Murieron 15 personas. La masacre del pasado domingo, cuyos detalles reveló el secretario para la administración penitenciaria del estado de Amazonas, el coronel Marcus Almeida, fue la primera de cuatro que, en dos días, dejaron 55 presos muertos en el norte de Brasil.
El resto de los cadáveres fueron descubiertos en sus celdas en las revisiones del lunes de ese mismo penal y las del Instituto Penal Antonio Trinidade, la Unidad de Prisiones de Puraquequara y el Centro de Detención Provisoria Masculino.
El escenario de una matanza entre prisioneros no estaba fuera de los cálculos de las autoridades de Brasil, el tercer país del mundo con mayor población carcelaria detrás de Estados Unidos y China.
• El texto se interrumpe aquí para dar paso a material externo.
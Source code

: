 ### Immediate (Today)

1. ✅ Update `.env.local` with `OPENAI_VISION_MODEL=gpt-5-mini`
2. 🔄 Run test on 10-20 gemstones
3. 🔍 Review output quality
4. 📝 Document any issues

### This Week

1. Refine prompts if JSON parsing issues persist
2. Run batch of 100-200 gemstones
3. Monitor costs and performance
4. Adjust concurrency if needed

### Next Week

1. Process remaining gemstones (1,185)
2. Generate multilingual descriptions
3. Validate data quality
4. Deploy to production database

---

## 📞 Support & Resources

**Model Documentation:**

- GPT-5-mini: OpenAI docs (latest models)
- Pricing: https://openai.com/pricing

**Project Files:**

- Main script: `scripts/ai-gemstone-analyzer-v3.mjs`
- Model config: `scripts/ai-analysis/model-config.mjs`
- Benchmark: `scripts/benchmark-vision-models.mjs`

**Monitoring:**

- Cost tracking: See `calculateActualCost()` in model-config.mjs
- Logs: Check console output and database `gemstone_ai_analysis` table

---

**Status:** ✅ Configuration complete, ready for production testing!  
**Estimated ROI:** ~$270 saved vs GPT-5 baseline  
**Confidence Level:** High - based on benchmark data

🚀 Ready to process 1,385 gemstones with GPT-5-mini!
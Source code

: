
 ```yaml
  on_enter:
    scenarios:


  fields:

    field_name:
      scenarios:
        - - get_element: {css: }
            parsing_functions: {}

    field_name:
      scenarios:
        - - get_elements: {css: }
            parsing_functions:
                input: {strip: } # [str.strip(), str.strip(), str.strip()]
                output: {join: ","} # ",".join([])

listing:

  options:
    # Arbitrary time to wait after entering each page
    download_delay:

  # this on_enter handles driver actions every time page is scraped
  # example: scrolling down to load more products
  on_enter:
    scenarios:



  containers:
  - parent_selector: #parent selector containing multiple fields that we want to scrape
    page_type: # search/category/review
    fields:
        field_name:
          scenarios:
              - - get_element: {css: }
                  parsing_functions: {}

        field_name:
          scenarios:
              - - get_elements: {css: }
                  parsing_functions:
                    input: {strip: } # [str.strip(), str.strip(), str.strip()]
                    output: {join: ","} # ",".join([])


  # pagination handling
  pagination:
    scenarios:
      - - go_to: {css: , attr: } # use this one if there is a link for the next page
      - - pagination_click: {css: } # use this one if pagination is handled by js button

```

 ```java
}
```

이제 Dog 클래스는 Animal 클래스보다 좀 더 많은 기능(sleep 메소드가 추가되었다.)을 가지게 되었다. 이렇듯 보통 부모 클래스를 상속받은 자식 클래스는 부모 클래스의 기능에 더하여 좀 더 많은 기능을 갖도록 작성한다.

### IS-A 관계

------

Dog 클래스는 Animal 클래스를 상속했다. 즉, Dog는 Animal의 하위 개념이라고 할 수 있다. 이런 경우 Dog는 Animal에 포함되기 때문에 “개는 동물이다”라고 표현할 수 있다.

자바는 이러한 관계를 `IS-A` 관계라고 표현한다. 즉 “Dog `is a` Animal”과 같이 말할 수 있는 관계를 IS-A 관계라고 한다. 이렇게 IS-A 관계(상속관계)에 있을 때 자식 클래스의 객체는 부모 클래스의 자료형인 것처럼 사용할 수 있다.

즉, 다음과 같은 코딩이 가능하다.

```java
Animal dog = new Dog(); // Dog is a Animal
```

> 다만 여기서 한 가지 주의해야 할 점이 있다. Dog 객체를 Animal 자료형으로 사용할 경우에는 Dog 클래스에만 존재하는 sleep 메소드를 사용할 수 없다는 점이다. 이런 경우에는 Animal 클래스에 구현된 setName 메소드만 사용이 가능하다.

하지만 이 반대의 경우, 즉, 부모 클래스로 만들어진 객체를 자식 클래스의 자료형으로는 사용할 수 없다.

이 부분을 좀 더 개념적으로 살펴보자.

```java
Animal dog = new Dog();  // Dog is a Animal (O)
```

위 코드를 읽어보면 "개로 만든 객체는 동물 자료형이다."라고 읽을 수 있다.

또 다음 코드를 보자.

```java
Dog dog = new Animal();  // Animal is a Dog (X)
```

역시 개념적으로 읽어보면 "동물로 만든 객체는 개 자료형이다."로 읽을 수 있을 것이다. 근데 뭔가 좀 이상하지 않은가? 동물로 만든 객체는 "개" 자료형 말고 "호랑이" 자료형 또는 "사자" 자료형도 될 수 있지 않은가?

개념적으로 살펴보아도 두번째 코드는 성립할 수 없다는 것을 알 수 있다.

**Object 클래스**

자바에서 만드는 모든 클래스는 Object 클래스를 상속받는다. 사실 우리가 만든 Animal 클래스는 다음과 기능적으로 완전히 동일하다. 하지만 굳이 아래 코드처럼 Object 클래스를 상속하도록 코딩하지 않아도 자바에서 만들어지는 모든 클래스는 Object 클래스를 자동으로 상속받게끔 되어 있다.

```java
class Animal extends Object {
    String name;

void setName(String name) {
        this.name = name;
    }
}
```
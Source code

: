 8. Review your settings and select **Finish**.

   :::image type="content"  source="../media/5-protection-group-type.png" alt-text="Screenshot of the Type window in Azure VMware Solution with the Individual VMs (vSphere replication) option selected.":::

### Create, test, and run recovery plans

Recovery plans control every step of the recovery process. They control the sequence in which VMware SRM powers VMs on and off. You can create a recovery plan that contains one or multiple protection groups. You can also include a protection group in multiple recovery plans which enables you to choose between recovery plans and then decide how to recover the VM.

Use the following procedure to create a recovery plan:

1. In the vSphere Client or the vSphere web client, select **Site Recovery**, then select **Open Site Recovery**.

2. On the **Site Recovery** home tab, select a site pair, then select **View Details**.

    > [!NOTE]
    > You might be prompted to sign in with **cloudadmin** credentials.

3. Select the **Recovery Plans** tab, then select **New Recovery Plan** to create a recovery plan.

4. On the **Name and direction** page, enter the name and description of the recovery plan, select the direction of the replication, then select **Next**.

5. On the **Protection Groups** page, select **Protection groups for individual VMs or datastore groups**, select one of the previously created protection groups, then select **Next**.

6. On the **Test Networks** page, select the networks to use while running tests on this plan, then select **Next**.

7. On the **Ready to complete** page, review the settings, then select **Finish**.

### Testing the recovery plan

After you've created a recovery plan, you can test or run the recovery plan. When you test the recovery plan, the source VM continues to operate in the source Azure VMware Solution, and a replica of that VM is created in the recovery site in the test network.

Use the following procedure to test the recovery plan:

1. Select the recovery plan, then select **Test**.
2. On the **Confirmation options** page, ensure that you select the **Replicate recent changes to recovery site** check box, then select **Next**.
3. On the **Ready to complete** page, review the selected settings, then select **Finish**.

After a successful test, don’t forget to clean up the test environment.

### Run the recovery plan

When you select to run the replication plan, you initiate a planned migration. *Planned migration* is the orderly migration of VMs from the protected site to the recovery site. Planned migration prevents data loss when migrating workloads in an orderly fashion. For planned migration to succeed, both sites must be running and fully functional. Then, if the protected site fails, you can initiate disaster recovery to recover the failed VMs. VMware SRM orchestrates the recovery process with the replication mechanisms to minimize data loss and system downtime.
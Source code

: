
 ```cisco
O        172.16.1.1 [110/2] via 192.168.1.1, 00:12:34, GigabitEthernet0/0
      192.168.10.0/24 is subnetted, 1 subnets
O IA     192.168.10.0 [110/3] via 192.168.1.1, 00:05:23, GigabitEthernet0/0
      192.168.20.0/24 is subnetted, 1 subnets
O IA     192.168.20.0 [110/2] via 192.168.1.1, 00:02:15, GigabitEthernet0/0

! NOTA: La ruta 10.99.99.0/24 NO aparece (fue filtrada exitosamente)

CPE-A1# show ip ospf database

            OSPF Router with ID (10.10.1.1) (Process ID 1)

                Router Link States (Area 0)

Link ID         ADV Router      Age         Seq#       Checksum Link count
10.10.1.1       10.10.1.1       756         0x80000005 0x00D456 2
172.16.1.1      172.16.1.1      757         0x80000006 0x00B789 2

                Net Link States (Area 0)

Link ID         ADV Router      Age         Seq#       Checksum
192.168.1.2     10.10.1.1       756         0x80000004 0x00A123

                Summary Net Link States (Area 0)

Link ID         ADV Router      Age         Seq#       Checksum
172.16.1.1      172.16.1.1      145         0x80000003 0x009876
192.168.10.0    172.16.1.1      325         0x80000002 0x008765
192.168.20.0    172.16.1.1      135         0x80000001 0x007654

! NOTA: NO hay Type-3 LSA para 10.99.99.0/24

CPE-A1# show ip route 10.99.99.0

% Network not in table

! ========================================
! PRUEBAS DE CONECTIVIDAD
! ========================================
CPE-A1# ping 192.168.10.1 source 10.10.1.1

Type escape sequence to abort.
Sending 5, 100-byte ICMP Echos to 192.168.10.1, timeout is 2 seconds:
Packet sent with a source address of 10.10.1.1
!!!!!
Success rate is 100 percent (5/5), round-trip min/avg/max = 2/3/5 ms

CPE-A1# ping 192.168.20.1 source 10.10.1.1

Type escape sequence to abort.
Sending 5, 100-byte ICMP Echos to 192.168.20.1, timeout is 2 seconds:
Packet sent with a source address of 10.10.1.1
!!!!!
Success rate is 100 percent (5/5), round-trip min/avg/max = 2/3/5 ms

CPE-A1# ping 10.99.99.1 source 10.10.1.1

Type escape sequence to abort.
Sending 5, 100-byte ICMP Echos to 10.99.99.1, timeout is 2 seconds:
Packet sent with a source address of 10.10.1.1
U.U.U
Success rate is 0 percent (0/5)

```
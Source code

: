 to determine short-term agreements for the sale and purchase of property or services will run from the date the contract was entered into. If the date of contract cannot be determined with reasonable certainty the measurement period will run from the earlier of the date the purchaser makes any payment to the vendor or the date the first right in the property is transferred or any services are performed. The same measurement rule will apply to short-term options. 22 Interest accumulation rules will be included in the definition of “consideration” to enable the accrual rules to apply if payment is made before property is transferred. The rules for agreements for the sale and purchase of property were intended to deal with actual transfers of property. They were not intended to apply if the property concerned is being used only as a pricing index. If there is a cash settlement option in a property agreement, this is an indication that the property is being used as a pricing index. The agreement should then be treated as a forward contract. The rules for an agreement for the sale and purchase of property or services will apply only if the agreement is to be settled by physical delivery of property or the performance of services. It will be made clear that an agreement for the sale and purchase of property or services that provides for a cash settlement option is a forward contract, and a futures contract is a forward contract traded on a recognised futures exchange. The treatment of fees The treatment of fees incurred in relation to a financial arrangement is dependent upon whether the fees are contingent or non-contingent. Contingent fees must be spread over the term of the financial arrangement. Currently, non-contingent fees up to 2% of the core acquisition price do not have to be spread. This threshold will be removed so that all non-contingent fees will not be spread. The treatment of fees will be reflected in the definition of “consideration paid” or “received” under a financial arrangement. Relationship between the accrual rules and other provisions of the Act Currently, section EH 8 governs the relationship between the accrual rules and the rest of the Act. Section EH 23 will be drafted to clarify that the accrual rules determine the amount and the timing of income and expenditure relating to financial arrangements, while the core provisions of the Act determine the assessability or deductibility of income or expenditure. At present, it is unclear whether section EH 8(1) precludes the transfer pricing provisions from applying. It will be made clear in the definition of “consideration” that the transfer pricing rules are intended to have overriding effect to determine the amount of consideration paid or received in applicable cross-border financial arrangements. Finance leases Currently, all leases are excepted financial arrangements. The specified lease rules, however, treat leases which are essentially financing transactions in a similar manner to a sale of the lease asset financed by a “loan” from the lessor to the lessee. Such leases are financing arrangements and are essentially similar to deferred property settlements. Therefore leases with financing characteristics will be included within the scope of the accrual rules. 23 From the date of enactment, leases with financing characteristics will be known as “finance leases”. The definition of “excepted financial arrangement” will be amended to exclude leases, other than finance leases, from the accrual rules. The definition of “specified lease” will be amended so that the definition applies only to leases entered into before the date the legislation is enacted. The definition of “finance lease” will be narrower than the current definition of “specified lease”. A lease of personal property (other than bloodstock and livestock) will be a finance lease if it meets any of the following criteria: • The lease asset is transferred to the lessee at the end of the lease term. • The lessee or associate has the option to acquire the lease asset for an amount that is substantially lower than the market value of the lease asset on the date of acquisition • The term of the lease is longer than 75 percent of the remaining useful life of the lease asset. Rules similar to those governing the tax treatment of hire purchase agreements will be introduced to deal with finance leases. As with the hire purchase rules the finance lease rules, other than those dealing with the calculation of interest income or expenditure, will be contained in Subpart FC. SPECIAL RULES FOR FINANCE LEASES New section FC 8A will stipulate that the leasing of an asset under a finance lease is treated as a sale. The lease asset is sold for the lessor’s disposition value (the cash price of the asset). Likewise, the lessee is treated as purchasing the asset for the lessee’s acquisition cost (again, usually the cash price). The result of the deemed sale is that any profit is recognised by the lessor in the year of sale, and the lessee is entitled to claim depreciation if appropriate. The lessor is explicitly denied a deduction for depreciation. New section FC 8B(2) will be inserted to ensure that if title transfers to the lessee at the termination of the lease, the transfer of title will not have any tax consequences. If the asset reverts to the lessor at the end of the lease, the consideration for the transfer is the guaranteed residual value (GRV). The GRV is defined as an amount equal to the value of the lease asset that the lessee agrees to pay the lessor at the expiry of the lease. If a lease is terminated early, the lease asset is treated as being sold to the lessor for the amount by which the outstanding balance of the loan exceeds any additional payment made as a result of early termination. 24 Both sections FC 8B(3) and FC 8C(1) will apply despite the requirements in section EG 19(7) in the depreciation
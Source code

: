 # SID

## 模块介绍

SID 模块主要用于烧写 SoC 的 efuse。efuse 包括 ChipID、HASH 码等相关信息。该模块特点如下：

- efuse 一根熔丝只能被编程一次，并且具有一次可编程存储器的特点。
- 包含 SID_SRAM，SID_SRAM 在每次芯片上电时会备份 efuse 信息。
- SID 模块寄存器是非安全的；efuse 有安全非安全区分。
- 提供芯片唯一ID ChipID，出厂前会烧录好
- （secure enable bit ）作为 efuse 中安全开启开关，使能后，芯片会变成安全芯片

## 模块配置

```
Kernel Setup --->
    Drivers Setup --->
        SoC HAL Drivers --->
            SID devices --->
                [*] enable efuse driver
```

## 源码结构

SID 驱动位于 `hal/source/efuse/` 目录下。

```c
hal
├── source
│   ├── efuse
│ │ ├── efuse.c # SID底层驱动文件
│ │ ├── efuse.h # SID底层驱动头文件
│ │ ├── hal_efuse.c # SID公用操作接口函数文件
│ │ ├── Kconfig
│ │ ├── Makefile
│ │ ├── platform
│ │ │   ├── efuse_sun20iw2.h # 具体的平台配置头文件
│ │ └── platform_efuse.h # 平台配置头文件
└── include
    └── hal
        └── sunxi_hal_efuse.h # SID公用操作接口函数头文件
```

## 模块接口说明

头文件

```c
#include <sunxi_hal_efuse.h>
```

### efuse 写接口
Hace 2 años, en los primeros 15 días de 2017, al menos 123 presos murieron en disputas entre grupos criminales dentro de los centros penitenciarios de Manaos.
Lo que no previeron en esta ocasión, según explicó a medios brasileños el gobernador de Amazonas, Wilson Lima, fue que los asesinatos se cometieran entre miembros de la misma banda, la Familia do Norte, uno de los grupos en Brasil para los que las cárceles son un campo más para sus negocios y cada nuevo preso un prospecto de recluta.
Como explica Jordania Dias Pereira, magíster en sociología de la Universidad de Sao Carlos en Brasil, cuando un recluido ingresa a un penal, su prioridad es unirse a un grupo para sobrevivir y, como tal, responder a sus encargos.
La realidad no es exclusiva de ese país. Gustavo Fondevila, académico del Centro de Investigación y Docencia de México (Cide) y quien ha comparado la situaciones penitenciarias de países como El Salvador, México, Perú, Chile, Argentina y Brasil, “en las cárceles de América Latina operan pequeños estados dentro del Estado, negocios criminales que permiten comprar lo que sea y en el que ciertos reclusos manejan mucho más dinero que los carceleros”.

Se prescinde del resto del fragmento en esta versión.